“子衡!子衡!孟子衡!”夏瑜提著燈過來,興沖沖叫道,“把你的燈給我!我要把燈籠都給那位奪得宮燈的姑娘!”
他等不及孟傾反應,徑直搶走燈,對那造型古樸的燈籠撇了撇嘴,嫌棄道:“這燈籠不會是老孟大人留給你的罷。”
“居然還抄上了《禮記》。”楊世傑興致勃勃地湊來,眯眼念道,“故禮義也者,人之大端也。”
“老古董,這燈怕是你太爺爺留給你的。”夏瑜嘖道,“我爺爺送姑娘燈都知道要寫‘卿須憐我我憐卿’。”
“你同這古板君子說什麼風情,我家的馬都比他更懂風月。”楊世傑笑道。
孟傾見兩位師弟越說越不像樣,輕咳道:“寫那些不正經的做什麼。”
“知道了,孟君子。”楊世傑打斷他,“大好夜景,我該與佳人吟風作月,而非聽你這老先生講經解章。”
孟傾無奈,隨兩人嘻嘻哈哈地去了。
元宵佳節,不設宵禁,街上的行人比平日多上十倍不止。
城防司事務驟增,夏瑜不能在外久留,匆匆看完燈會,便回城防司主持事宜。
楊世傑留在宮道上悠哉悠哉賞燈,今夜宮中燈火煞是好看,一眼望去,不僅有燈山璀璨,一路上小巧精緻的宮燈也頗可賞玩。
孟傾與他一同看了片刻,眼見快要到與曲落笙約定的時辰,便拱手辭別。
“稀奇。

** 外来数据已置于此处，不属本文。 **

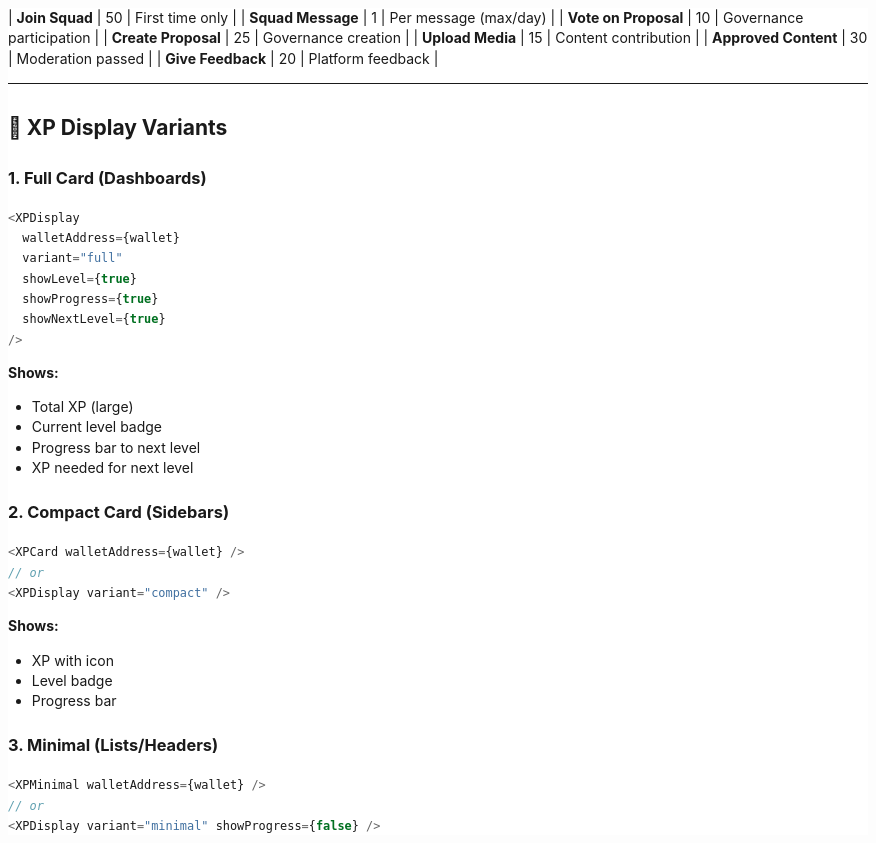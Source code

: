 | **Join Squad** | 50 | First time only |
| **Squad Message** | 1 | Per message (max/day) |
| **Vote on Proposal** | 10 | Governance participation |
| **Create Proposal** | 25 | Governance creation |
| **Upload Media** | 15 | Content contribution |
| **Approved Content** | 30 | Moderation passed |
| **Give Feedback** | 20 | Platform feedback |

---

## 🎨 XP Display Variants

### 1. Full Card (Dashboards)
```typescript
<XPDisplay 
  walletAddress={wallet} 
  variant="full"
  showLevel={true}
  showProgress={true}
  showNextLevel={true}
/>
```

**Shows:**
- Total XP (large)
- Current level badge
- Progress bar to next level
- XP needed for next level

### 2. Compact Card (Sidebars)
```typescript
<XPCard walletAddress={wallet} />
// or
<XPDisplay variant="compact" />
```

**Shows:**
- XP with icon
- Level badge
- Progress bar

### 3. Minimal (Lists/Headers)
```typescript
<XPMinimal walletAddress={wallet} />
// or
<XPDisplay variant="minimal" showProgress={false} />
```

”楊世傑慢悠悠打量著孟傾,“你這學究先生,怎麼也與佳人有約?”
孟傾道:“只是與友人相約罷了。”
“去罷去罷。”楊世傑笑眼彎彎,“我可不敢斷了你這老鐵樹的姻緣。”
孟傾笑著搖頭,到底在楊世傑打趣的目光裡獨自去了部衙前巷。
方到部衙前,本應無人的值房燈火通明,部衙守衛一見孟傾,匆匆施禮道:“孟大人,可巧您來了,陛下傳喚,快去嘉德殿罷。”
孟傾心頭一跳:“什麼事?”
守衛搖頭,回道:“只聽說是遼東急報。”
孟傾心下一沉,遼東若有急報,情況必然萬分緊急。
不知是安置的流民出了岔子,還是關外唐王叛軍又有異動,他立即回想經手的遼東事務,以便迅速應對異況。
待到值房前,他驀地停下腳步,回身問守衛道:“你可知燈會何時散去?”
守衛答道:“現下泰平署的人正在點數燈數,最後散場怕是還要等半個時辰。”
孟傾大致算過時辰,只怕趕不及與曲落笙見面,便借來部衙前畫卯的筆墨,匆匆寫就一張字條,請守衛送去泰平署。
宮中人多口雜,直接送去字條只怕會給曲落笙招來口舌,孟傾留了心,推說自己從燈會走得匆忙,忘了留燈,請守衛將字條送給奪燈之人,以之代燈計數。
守衛得令離去,孟傾看一眼巷子對面熱鬧萬分的泰平署,調轉腳步,匆匆向嘉德殿而去。